Ironman Arizona was just this past Sunday.  It’s really like its own little holiday for those of us crazy triathletes in the Phoenix area.  (I know I get excited every year whether I’m entered to race it or not!)  This year, my husband, Jason, and I did a few volunteer shifts.  Between the volunteer shifts and the extreme spectating that we do for our friends, it leaves us with little time for elaborate meals.  But, that doesn’t mean I forego making real food as fuel because time is short.  So, I’m sharing this quick and easy chicken salad that I made this weekend during the craziness.  I hope you enjoy!

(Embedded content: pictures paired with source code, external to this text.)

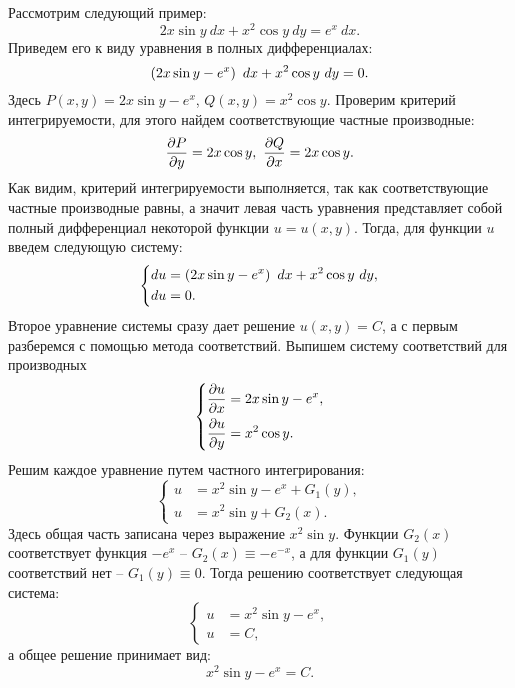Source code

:     	Рассмотрим следующий пример:
    	\[ 2x \sin{y} ~ dx + x^2 \cos{y} ~ dy = e^{x} ~ dx. \]
    	Приведем его к виду уравнения в полных дифференциалах:
    	\[ \left( 2x \sin{y} - e^{x} \right) ~ dx + x^2 \cos{y} ~ dy = 0. \]
    	Здесь $P(x, y) = 2x \sin{y} - e^{x}$, $Q(x, y) = x^2 \cos{y}$. Проверим критерий интегрируемости, для этого найдем соответствующие частные производные:
    	\[ \dfrac{\partial P}{\partial y} = 2x \cos{y}, ~ \dfrac{\partial Q}{\partial x} = 2x \cos{y}. \]
    	Как видим, критерий интегрируемости выполняется, так как соответствующие частные производные равны, а значит левая часть уравнения представляет собой полный дифференциал некоторой функции $u = u(x, y)$. Тогда, для функции $u$ введем следующую систему:
    	\[ \left\lbrace \begin{split}
			du &= \left( 2x \sin{y} - e^{x} \right) ~ dx + x^2 \cos{y} ~ dy, \\
			du &= 0.
		\end{split} \right. \]
		Второе уравнение системы сразу дает решение $u(x, y) = C$, а с первым разберемся с помощью метода соответствий. Выпишем систему соответствий для производных
		\[ \left\lbrace \begin{split} 
			\dfrac{\partial u}{\partial x} &= 2x \sin{y} - e^{x}, \\ 
			\dfrac{\partial u}{\partial y} &= x^2 \cos{y}.
		\end{split} \right. \]
		Решим каждое уравнение путем частного интегрирования:
		\[ \left\lbrace \begin{split} 
			u &= x^2 \sin{y} - e^{x} + G_1(y), \\ 
			u &= x^2 \sin{y} + G_2(x).
		\end{split} \right. \]
		Здесь общая часть записана через выражение $x^2 \sin{y}$. Функции $G_2(x)$ соответствует функция $-e^{x}$ -- $G_2(x) \equiv -e^{-x}$, а для функции $G_1(y)$ соответствий нет -- $G_1(y) \equiv 0$. Тогда решению соответствует следующая система:
		\[ \left\lbrace \begin{split} u &= x^2 \sin{y} - e^{x}, \\ u &= C, \end{split} \right. \]
		а общее решение принимает вид:
		\[ x^2 \sin{y} - e^x = C. \]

½ of a roasted chicken (it was IMAZ weekend, so I bought a rotisserie chicken from Costco and used that)

4 green onions, sliced

2 stalks of celery, chopped

Dried cranberries (this salad needs a sweet element – raisins, currents or fresh, halved grapes will do, whatever you have on hand)

About a ½ cup of chopped walnuts

½ cup of plain Greek yogurt

½ cup of mayonnaise

About 1 teaspoon of curry powder (I used hot because we like spice)

Salt and pepper to taste

1 head of mini-romaine lettuce (or half of a regular head of romaine), chopped

Sliced radishes, to taste

Sliced cucumbers, to taste

Shred the chicken wing, breast, leg and thigh into bite-sized pieces.  Toss into a bowl along with the green onions, celery, cranberries, and walnuts.  Mix the yogurt, mayo, curry powder, salt and pepper in a small bowl.  Add the yogurt mixture to the bowl of chicken.  Stir to thoroughly incorporate.

Divide the chopped lettuce, radishes and cucumbers between two plates.  Spoon the chicken salad on top of the veggies.  You’ll have more than enough chicken for two people.  The left-overs make a great lunch!